Organisasi massa Islam didorong untuk melaporkan produsen Viostin DS dan Enzyplex ke kepolisian. Pelaporan ini penting karena berkaitan dengan keyakinan agama yang dianut mayoritas masyarakat Indonesia.
Anggota Badan Pengurus Harian Yayasan Lembaga Konsumen Indonesia (YLKI) Sudaryatmo mengatakan, YLKI belum memiliki rencana melaporkan kasus ini ke kepolisian. Sebab, YLKI hanya concerndari sisi pelabelan.
“Tetapi, mestinya yang lebih tepat adalah organisasi Muslim seperti Nahdlatul Ulama, Muhammadiyah, Front Pembela Islam,” ujarnya, Ahad (4/2).
Sudaryatmo mengatakan, organisasi Muslim merupakan pihak yang paling dirugikan karena Viostin DS dan Enzyplex mengandung DNA babi. Apalagi, mereka tidak mengumumkan atau menginformasikan sejak awal.
Ia menyebut kasus ini identik dengan peristiwa di Amerika Serikat (AS) beberapa tahun lalu. Saat itu, pernah ada gugatan produk kentang goreng dari sebuah restoran cepat saji yang diklaim menggunakan minyak nabati. Namun, setelah uji laboratorium ternyata produk itu menggunakan minyak hewani.
Hal itu menjadi masalah serius bagi kelompok yang menurut keyakinan harus mengonsumsi produk-produk nabati. “Jadi, yang mengadukannya mestinya asosiasi agama karena ini sangat serius keyakinan agama tertentu yang dilarang mengonsumsi babi. Jadi, asosiasi agama seharusnya bergerak,” ujarnya.
Sudaryatmo mengaku belum bertemu dengan asosiasi agama.
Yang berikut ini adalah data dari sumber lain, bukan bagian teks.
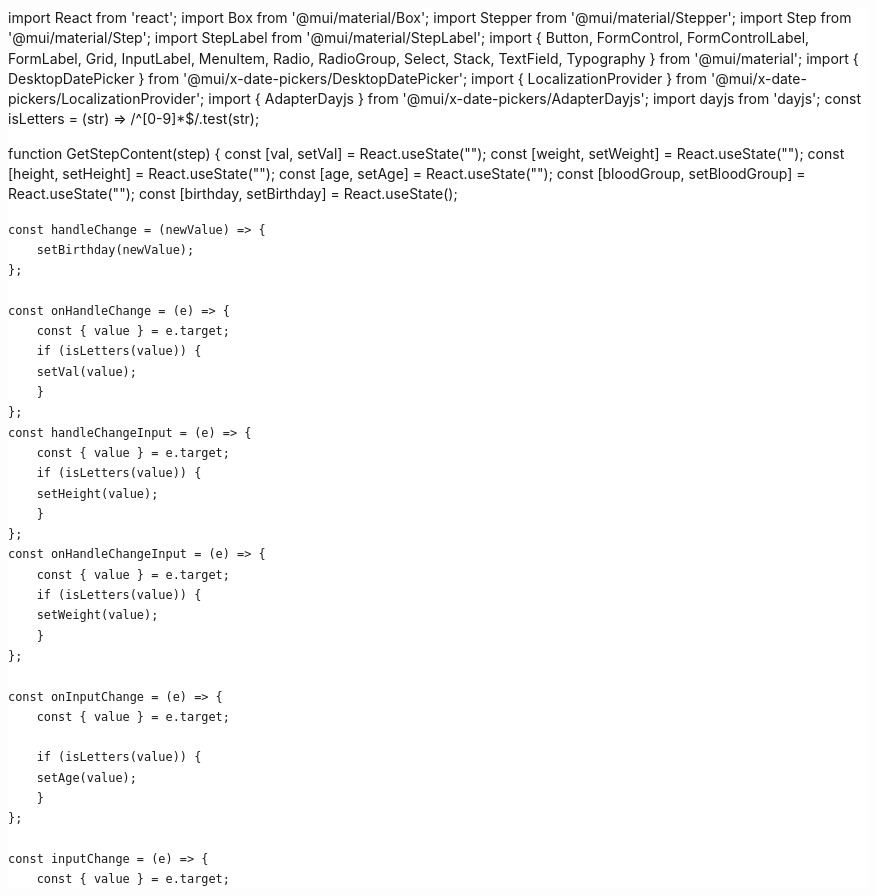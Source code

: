import React from 'react';
import Box from '@mui/material/Box';
import Stepper from '@mui/material/Stepper';
import Step from '@mui/material/Step';
import StepLabel from '@mui/material/StepLabel';
import { Button, FormControl, FormControlLabel, FormLabel, Grid, InputLabel, MenuItem, Radio, RadioGroup, Select, Stack, TextField, Typography } from '@mui/material';
import { DesktopDatePicker } from '@mui/x-date-pickers/DesktopDatePicker';
import { LocalizationProvider } from '@mui/x-date-pickers/LocalizationProvider';
import { AdapterDayjs } from '@mui/x-date-pickers/AdapterDayjs';
import dayjs from 'dayjs';
const isLetters = (str) => /^[0-9]*$/.test(str);

function GetStepContent(step) {
    const [val, setVal] = React.useState("");
    const [weight, setWeight] = React.useState("");
    const [height, setHeight] = React.useState("");
    const [age, setAge] = React.useState("");
    const [bloodGroup, setBloodGroup] = React.useState("");
    const [birthday, setBirthday] = React.useState();
    

    const handleChange = (newValue) => {
        setBirthday(newValue);  
    };

    const onHandleChange = (e) => {
        const { value } = e.target;
        if (isLetters(value)) {
        setVal(value);
        }
    };
    const handleChangeInput = (e) => {
        const { value } = e.target;
        if (isLetters(value)) {
        setHeight(value);
        }
    };
    const onHandleChangeInput = (e) => {
        const { value } = e.target;
        if (isLetters(value)) {
        setWeight(value);
        }
    };

    const onInputChange = (e) => {
        const { value } = e.target;

        if (isLetters(value)) {
        setAge(value);
        }
    };

    const inputChange = (e) => {
        const { value } = e.target;
        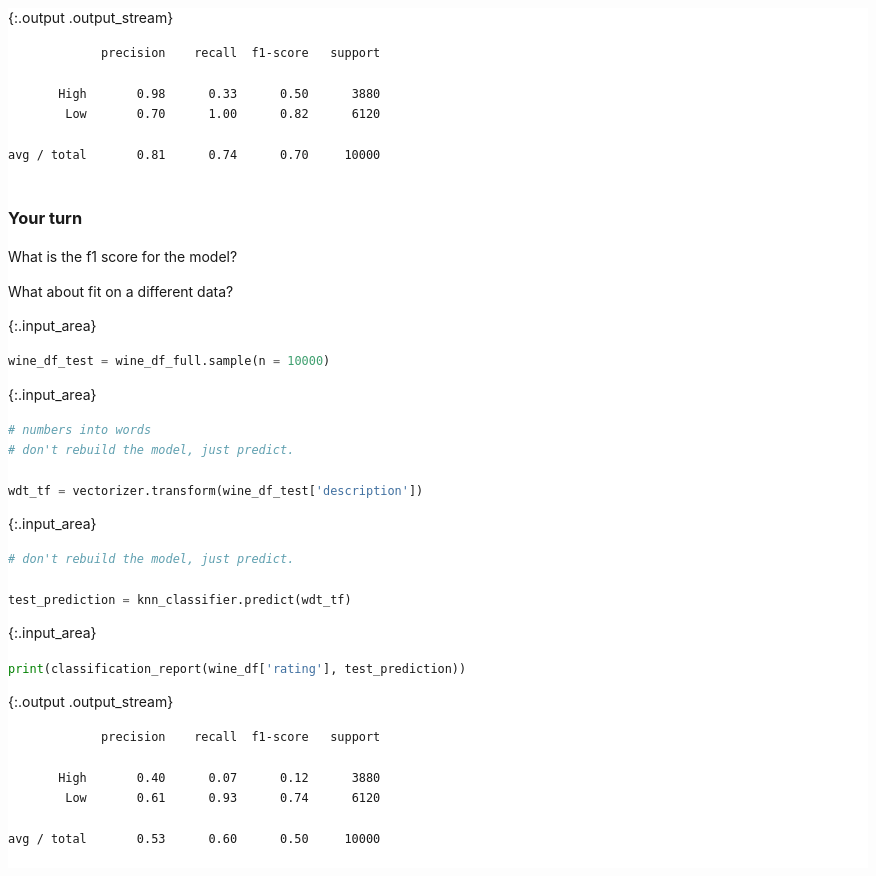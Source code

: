 
{:.output .output_stream}
```
             precision    recall  f1-score   support

       High       0.98      0.33      0.50      3880
        Low       0.70      1.00      0.82      6120

avg / total       0.81      0.74      0.70     10000


```

<div class="alert alert-info">
<h3> Your turn</h3>
<p> What is the f1 score for the model?

</div>


What about fit on a different data?



{:.input_area}
```python
wine_df_test = wine_df_full.sample(n = 10000)
```




{:.input_area}
```python
# numbers into words
# don't rebuild the model, just predict.

wdt_tf = vectorizer.transform(wine_df_test['description'])
```




{:.input_area}
```python
# don't rebuild the model, just predict.

test_prediction = knn_classifier.predict(wdt_tf)
```




{:.input_area}
```python
print(classification_report(wine_df['rating'], test_prediction))


```


{:.output .output_stream}
```
             precision    recall  f1-score   support

       High       0.40      0.07      0.12      3880
        Low       0.61      0.93      0.74      6120

avg / total       0.53      0.60      0.50     10000


```
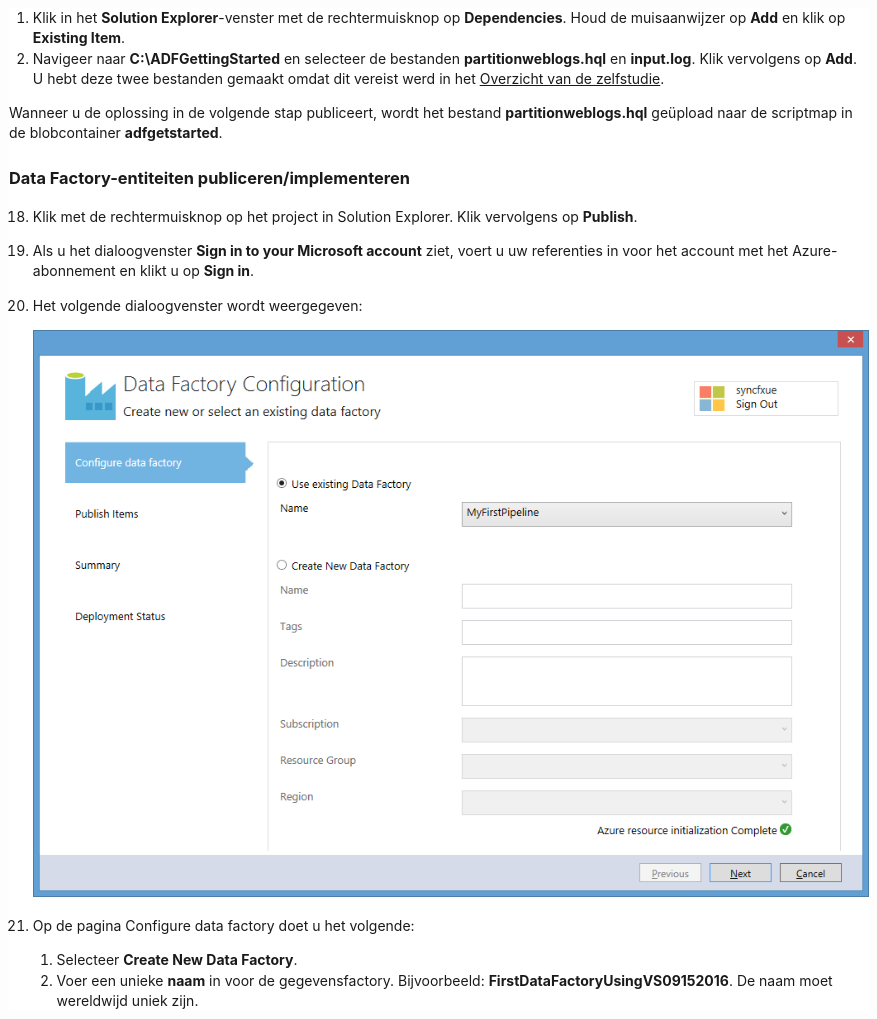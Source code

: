 1. Klik in het **Solution Explorer**-venster met de rechtermuisknop op **Dependencies**. Houd de muisaanwijzer op **Add** en klik op **Existing Item**.  
2. Navigeer naar **C:\ADFGettingStarted** en selecteer de bestanden **partitionweblogs.hql** en **input.log**. Klik vervolgens op **Add**. U hebt deze twee bestanden gemaakt omdat dit vereist werd in het [Overzicht van de zelfstudie](data-factory-build-your-first-pipeline.md).

Wanneer u de oplossing in de volgende stap publiceert, wordt het bestand **partitionweblogs.hql** geüpload naar de scriptmap in de blobcontainer **adfgetstarted**.   

### Data Factory-entiteiten publiceren/implementeren

18. Klik met de rechtermuisknop op het project in Solution Explorer. Klik vervolgens op **Publish**. 
19. Als u het dialoogvenster **Sign in to your Microsoft account** ziet, voert u uw referenties in voor het account met het Azure-abonnement en klikt u op **Sign in**.
20. Het volgende dialoogvenster wordt weergegeven:

    ![Het dialoogvenster Publish](./media/data-factory-build-your-first-pipeline-using-vs/publish.png)

21. Op de pagina Configure data factory doet u het volgende: 
    1. Selecteer **Create New Data Factory**.
    2. Voer een unieke **naam** in voor de gegevensfactory. Bijvoorbeeld: **FirstDataFactoryUsingVS09152016**. De naam moet wereldwijd uniek zijn.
Namun, YLKI terus mendorong lewat pernyataan-pernyataan di media agar mereka melapor ke polisi dan menggugat produsen Viostin DS dan Enzyplex.
Dalam kesempatan itu, Sudaryatmo menilai, temuan Badan Pengawas Obat dan Makanan mengenai Viostin DS dan Enzplex sebagai sesuatu yang menarik. Sebab, temuan penggunaan DNA babi dilakukan melalui sampling dari dua produk tersebut.
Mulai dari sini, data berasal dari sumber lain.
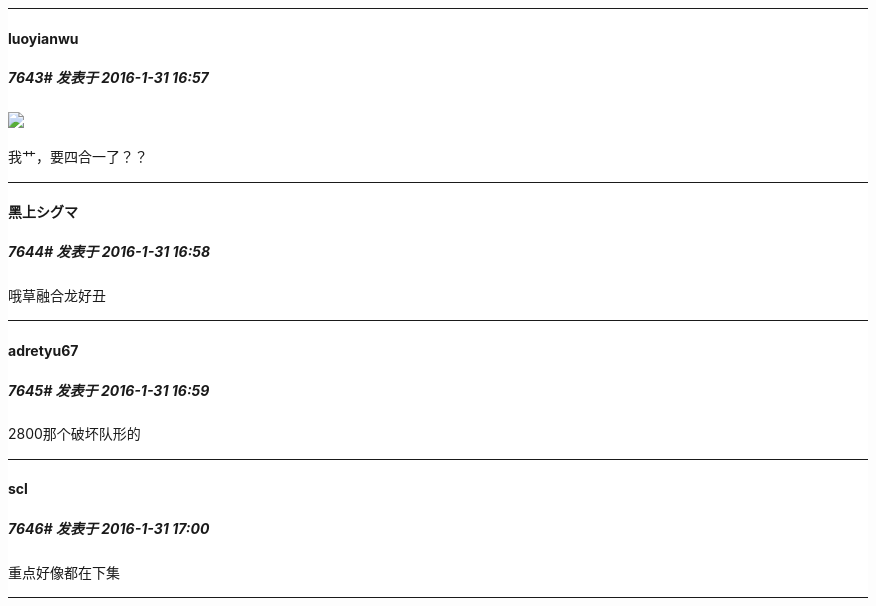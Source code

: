 




*****

####  luoyianwu  
##### 7643#       发表于 2016-1-31 16:57



<img src="http://ww4.sinaimg.cn/large/c40cf108gw1f0is7p54xrj20zk0k0tbv.jpg" referrerpolicy="no-referrer">

我艹，要四合一了？？







*****

####  黑上シグマ  
##### 7644#       发表于 2016-1-31 16:58




哦草融合龙好丑







*****

####  adretyu67  
##### 7645#       发表于 2016-1-31 16:59




2800那个破坏队形的







*****

####  scl  
##### 7646#       发表于 2016-1-31 17:00




重点好像都在下集







*****
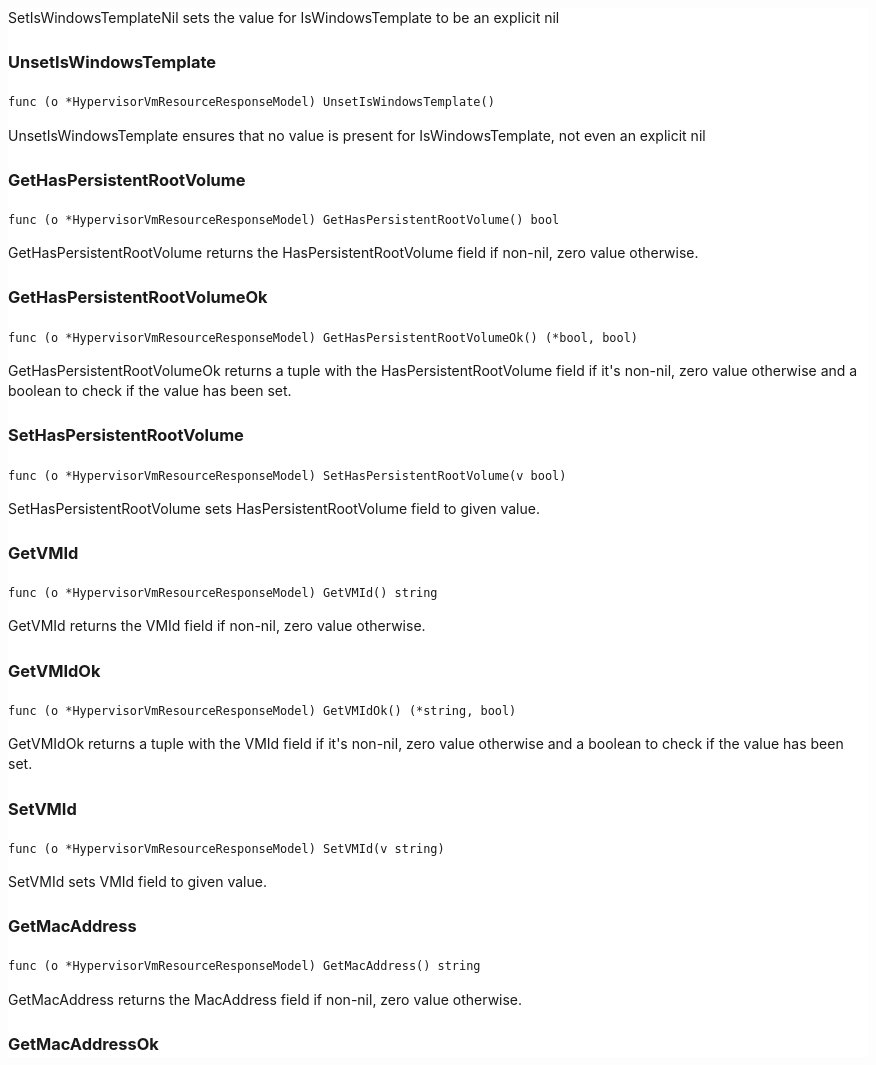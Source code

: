 SetIsWindowsTemplateNil sets the value for IsWindowsTemplate to be an explicit nil

### UnsetIsWindowsTemplate
`func (o *HypervisorVmResourceResponseModel) UnsetIsWindowsTemplate()`

UnsetIsWindowsTemplate ensures that no value is present for IsWindowsTemplate, not even an explicit nil
### GetHasPersistentRootVolume

`func (o *HypervisorVmResourceResponseModel) GetHasPersistentRootVolume() bool`

GetHasPersistentRootVolume returns the HasPersistentRootVolume field if non-nil, zero value otherwise.

### GetHasPersistentRootVolumeOk

`func (o *HypervisorVmResourceResponseModel) GetHasPersistentRootVolumeOk() (*bool, bool)`

GetHasPersistentRootVolumeOk returns a tuple with the HasPersistentRootVolume field if it's non-nil, zero value otherwise
and a boolean to check if the value has been set.

### SetHasPersistentRootVolume

`func (o *HypervisorVmResourceResponseModel) SetHasPersistentRootVolume(v bool)`

SetHasPersistentRootVolume sets HasPersistentRootVolume field to given value.


### GetVMId

`func (o *HypervisorVmResourceResponseModel) GetVMId() string`

GetVMId returns the VMId field if non-nil, zero value otherwise.

### GetVMIdOk

`func (o *HypervisorVmResourceResponseModel) GetVMIdOk() (*string, bool)`

GetVMIdOk returns a tuple with the VMId field if it's non-nil, zero value otherwise
and a boolean to check if the value has been set.

### SetVMId

`func (o *HypervisorVmResourceResponseModel) SetVMId(v string)`

SetVMId sets VMId field to given value.


### GetMacAddress

`func (o *HypervisorVmResourceResponseModel) GetMacAddress() string`

GetMacAddress returns the MacAddress field if non-nil, zero value otherwise.

### GetMacAddressOk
“Padahal (produk suplemen atau obat) yang lain kan belum tentu tidak mengandung DNA babi juga. Mereka hanya tidak diambil sampling (oleh BPOM),” kata Sudaryatmo.
Karena itu, kata dia, YLKI meminta semua produk yang mengandung DNA babi harus mencantumkan label. Kalau ada produk yang terdapat DNA babi, tapi tidak jujur dan dinyatakan positif maka harus dilaporkan ke kepolisian.
Kepala Laboratorium UI Halal Center Amarila Malik menjelaskan, dalam memperoleh nomor registrasi Badan POM, produsen diharuskan mencantumkan dengan jelas label mengandung babi jika memang ada di dalam suatu produk. Setidaknya, langkah ini untuk menyosialisasikan wajib sertifikasi halal pada 2019 mendatang sebagaimana amanat UU Nomor 33 Tahun 2014 tentang Jaminan Produk Halal (JPH).
“Jaminan kehalalan produk yang dikonsumsi atau digunakan mendapat kepastian. Masyarakat menjadi aman dan nyaman,” ujarnya, akhir pekan lalu.
Untuk itu, Amarila meminta masyarakat harus cerdas dalam memakai sebuah produk, apakah layak dikonsumsi atau tidak.
Sebab, pelabelan merupakan penjaminan suatu produk yang dikonsumsi. “Persyaratan Cara Produksi Obat yang Baik (CPOB) oleh industri juga sudah diberlakukan yang dapat menjadi kepastian tidak terjadi kontaminasi. Jadi, masyarakat diminta cerdas menilai suatu produk jika tidak berlabel,” kata Amarila.
Kasus yang menimpa produsen Viostin DS dan Enzyplex diharapkan menjadi pelajaran berharga untuk semua perusahaan. Perusahaan yang memproduksi produk-produk semacam ini diminta sertifikasi halal supaya masyarakat tidak khawatir.